12 de septiembre de 2013

Alguien decía que el lugar del mundo donde más horrendas cosas se pueden escuchar, es en el confesionario de una iglesia. Seguro que sí. Pero también allí se cuentan, y no debería ser así, historias de amor que, precisamente por ser sagradas, no deberían tener tal escenario. Esa fue la tragedia de Camila O’Gorman y del hombre al que amaba.
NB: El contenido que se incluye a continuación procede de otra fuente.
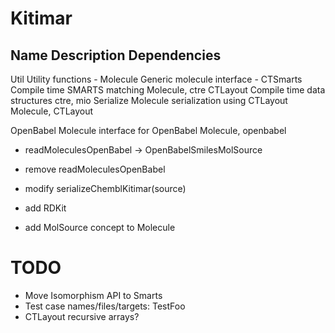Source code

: Kitimar
=======


Name            Description                                 Dependencies
------------------------------------------------------------------------
Util            Utility functions                           -
Molecule        Generic molecule interface                  -
CTSmarts        Compile time SMARTS matching                Molecule, ctre
CTLayout        Compile time data structures                ctre, mio
Serialize       Molecule serialization using CTLayout       Molecule, CTLayout

OpenBabel       Molecule interface for OpenBabel            Molecule, openbabel





- readMoleculesOpenBabel -> OpenBabelSmilesMolSource
- remove readMoleculesOpenBabel
- modify serializeChemblKitimar(source)
- add RDKit


- add MolSource concept to Molecule





TODO
====

- Move Isomorphism API to Smarts
- Test case names/files/targets: TestFoo
- CTLayout recursive arrays?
Camila, a sus 18 años, era una preciosa jovencita de Buenos Aires del siglo XIX, perteneciente a una familia de rancia alcurnia. Por sus venas corría sangre irlandesa, francesa y española. Entre sus hermanos había un director de la Policía y otro era jesuita. Este hermano le presentó a otro sacerdote llamado Ladislao que se convirtió en su amigo y confesor.

Preparándose para la comunión, Camila desnudó su alma y le contó al cura de sus fantasías eróticas. Ladislao le perdonó en nombre de Dios y le pidió que rezara un rosario. Pero después se quedó sin palabras cuando Camila le confesó lo inconfesable: él, a pesar de su sotana, era el objeto de todos sus pecados solitarios.

Juntos, para consumar su amor, decidieron huir al fin del mundo que, en ese entonces, era la provincia de Corrientes, al norte de Buenos Aires. Allí, sin conocidos ni sotana, podrían trabajar como maestros o en cualquier cosa que Dios los ayudara.  Pero algo salió mal.

La pareja fue descubierta, meses después, cuando ¡otra vez el mismo error!, se confesaron con un cura que simuló ayuda espiritual. El cura los entregó a la Policía que los llevó encadenados a Buenos Aires, donde se convirtieron en el más sonado escándalo.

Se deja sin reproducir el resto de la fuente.